Wojtek Kalinowski, codirecteur de l’Institut Veblen.

Pour Wojtek Kalinowski, codirecteur de l’Institut Veblen, un think tank spécialisé dans les enjeux de la transition écologique, promouvoir l’économie circulaire ne suffit pas. Il est nécessaire de modifier en profondeur nos modes de vie pour aller vers davantage de sobriété.

Comment définir la sobriété ?

C’est une composante indispensable de la transition écologique. Le seul progrès technique – par exemple, la décarbonation de l’appareil productif – ne suffira pas. Sans sobriété, nous n’allons pas atteindre les objectifs climatiques et environnementaux. Il faut aussi adapter nos modes de vie et limiter la consommation. Cette idée a progressé ces dernières années ; on retrouve par exemple la sobriété dans le dernier rapport du Groupe d’experts intergouvernemental sur l’évolution du climat (GIEC).

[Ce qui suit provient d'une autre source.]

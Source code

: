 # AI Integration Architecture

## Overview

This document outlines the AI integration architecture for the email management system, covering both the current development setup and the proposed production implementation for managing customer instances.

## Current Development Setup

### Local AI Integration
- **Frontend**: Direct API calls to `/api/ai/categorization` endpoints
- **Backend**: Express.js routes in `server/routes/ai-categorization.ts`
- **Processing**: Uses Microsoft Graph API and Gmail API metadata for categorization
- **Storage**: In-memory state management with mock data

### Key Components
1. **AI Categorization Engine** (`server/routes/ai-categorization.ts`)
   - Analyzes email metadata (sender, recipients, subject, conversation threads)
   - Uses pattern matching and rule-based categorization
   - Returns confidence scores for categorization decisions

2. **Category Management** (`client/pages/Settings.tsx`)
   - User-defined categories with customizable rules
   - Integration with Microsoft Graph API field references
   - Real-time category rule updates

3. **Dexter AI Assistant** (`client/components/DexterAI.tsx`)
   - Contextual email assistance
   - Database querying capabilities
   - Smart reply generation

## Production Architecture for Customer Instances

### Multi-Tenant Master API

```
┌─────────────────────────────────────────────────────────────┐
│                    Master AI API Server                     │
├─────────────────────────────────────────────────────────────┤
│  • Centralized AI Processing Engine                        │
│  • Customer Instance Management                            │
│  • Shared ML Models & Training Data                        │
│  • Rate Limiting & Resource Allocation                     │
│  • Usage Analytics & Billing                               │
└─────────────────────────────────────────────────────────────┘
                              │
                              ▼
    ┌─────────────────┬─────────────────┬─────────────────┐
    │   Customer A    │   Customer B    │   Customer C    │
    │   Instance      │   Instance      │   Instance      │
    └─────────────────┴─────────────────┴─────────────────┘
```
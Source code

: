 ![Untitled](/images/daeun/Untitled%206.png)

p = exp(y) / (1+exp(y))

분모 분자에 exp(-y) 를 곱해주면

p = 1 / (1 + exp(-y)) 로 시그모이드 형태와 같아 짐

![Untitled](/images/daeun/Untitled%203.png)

Il ne faut pas réduire la sobriété à des écogestes individuels. Pour consommer moins d’énergie, vous pouvez baisser la température chez vous, mais la plupart des solutions sont collectives, par exemple réduire la surface des logements ou partager les bâtiments publics entre plusieurs usages. Ces efforts doivent être répartis de façon juste au sein de la population, sinon la sobriété sera vécue comme une « écologie punitive ».

Sur le plan économique, la sobriété doit guider nos investissements dans les infrastructures et dans l’appareil productif, pour éviter les effets rebond qui gaspillent les gains d’efficience réalisés grâce au progrès technique. Par exemple, nous avons aujourd’hui besoin de 30 % d’énergie et de matière de moins qu’il y a trente ans pour construire la même voiture. Mais ces gains ont été annulés par l’ajout de nouvelles fonctionnalités et par le choix de fabriquer des voitures plus grandes et plus lourdes. C’est toute la différence entre efficacité et sobriété.

Le capitalisme est-il moins « sobre » que d’autres modèles économiques ?

Le capitalisme organise une surconsommation très inégalitaire des ressources, à une échelle inédite. Mais l’histoire de la prédation et de la gestion insoutenable des ressources naturelles est bien plus ancienne, c’est une histoire de la technique et de l’usage que nous en faisons. D’ailleurs, les économies planifiées de l’ancien bloc soviétique ont été très polluantes et ont gaspillé beaucoup de ressources. Le point-clé, c’est de renforcer la régulation démocratique sur les décisions économiques. Le capital réclame son profit, mais sa demande doit être subordonnée aux objectifs sociaux.